● **AVAILABLE RECORDS**
* * * * *

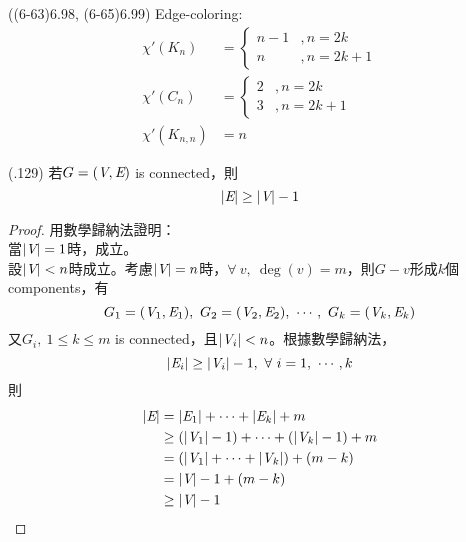 \item \begin{theorem}{((6-63)6.98, (6-65)6.99)} Edge-coloring: \begin{equation}
        \begin{aligned}
            \chi'(K_n) & = \begin{cases}
                n - 1 &, n = 2k \\
                n &, n = 2k + 1
            \end{cases} \\
            \chi'(C_n) & = \begin{cases}
                2 &, n = 2k \\
                3 &, n = 2k + 1
            \end{cases} \\
            \chi'(K_{n , n}) & = n
        \end{aligned}
    \end{equation}
\end{theorem}

\item \begin{theorem}{(.129)} 若$G = (\textit{V}, \textit{E})$ is connected，則\begin{equation}
        |\textit{E}| \ge |\textit{V}| - 1    
    \end{equation} \begin{proof}
        用數學歸納法證明： \\
        當$|\textit{V}| = 1$時，成立。 \\
        設$|\textit{V}| < n$時成立。考慮$|\textit{V}| = n$時，$\forall \ v, \ \deg(v) = m$，則$G - v$形成$k$個components，有\begin{equation}
            G_1 = (\V_1, \E_1), \ G_2 = (\V_2, \E_2), \ \cdots, \ G_k = (\V_k, \E_k)
        \end{equation} 又$G_i, \ 1 \le k \le m$ is connected，且$|\textit{V}_i| < n$。根據數學歸納法，\begin{equation}
            |\textit{E}_i| \ge |\textit{V}_i| - 1, \ \forall \ i = 1, \ \cdots, k
        \end{equation} 則 \begin{equation}
            \begin{aligned}
                |\textit{E}| & = |\textit{E}_1| + \cdots + |\textit{E}_k| + m \\
                & \ge (|\textit{V}_1| - 1) + \cdots + (|\textit{V}_k| - 1) + m \\
                & = (|\textit{V}_1| + \cdots + |\textit{V}_k|) + (m - k) \\
                & = |\textit{V}| - 1 + (m - k) \\
                & \ge |\textit{V}| - 1
            \end{aligned}
        \end{equation}
    \end{proof}
\end{theorem}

* * * * *

● **WORK INSTRUCTION**
Please give an exact printout of all the records, pictures aside.

● **TASK RESPONSE**
 \item \begin{theorem}{((6-63)6.98, (6-65)6.99)} Edge-coloring: \begin{equation}
        \begin{aligned}
            \chi'(K_n) & = \begin{cases}
                n - 1 &, n = 2k \\
                n &, n = 2k + 1
            \end{cases} \\
            \chi'(C_n) & = \begin{cases}
                2 &, n = 2k \\
                3 &, n = 2k + 1
            \end{cases} \\
            \chi'(K_{n , n}) & = n
        \end{aligned}
    \end{equation}
\end{theorem}

\item \begin{theorem}{(.129)} 若$G = (\textit{V}, \textit{E})$ is connected，則\begin{equation}
        |\textit{E}| \ge |\textit{V}| - 1    
    \end{equation} \begin{proof}
        用數學歸納法證明： \\
        當$|\textit{V}| = 1$時，成立。 \\
        設$|\textit{V}| < n$時成立。考慮$|\textit{V}| = n$時，$\forall \ v, \ \deg(v) = m$，則$G - v$形成$k$個components，有\begin{equation}
            G_1 = (\V_1, \E_1), \ G_2 = (\V_2, \E_2), \ \cdots, \ G_k = (\V_k, \E_k)
        \end{equation} 又$G_i, \ 1 \le k \le m$ is connected，且$|\textit{V}_i| < n$。根據數學歸納法，\begin{equation}
            |\textit{E}_i| \ge |\textit{V}_i| - 1, \ \forall \ i = 1, \ \cdots, k
        \end{equation} 則 \begin{equation}
            \begin{aligned}
                |\textit{E}| & = |\textit{E}_1| + \cdots + |\textit{E}_k| + m \\
                & \ge (|\textit{V}_1| - 1) + \cdots + (|\textit{V}_k| - 1) + m \\
                & = (|\textit{V}_1| + \cdots + |\textit{V}_k|) + (m - k) \\
                & = |\textit{V}| - 1 + (m - k) \\
                & \ge |\textit{V}| - 1
            \end{aligned}
        \end{equation}
    \end{proof}
\end{theorem}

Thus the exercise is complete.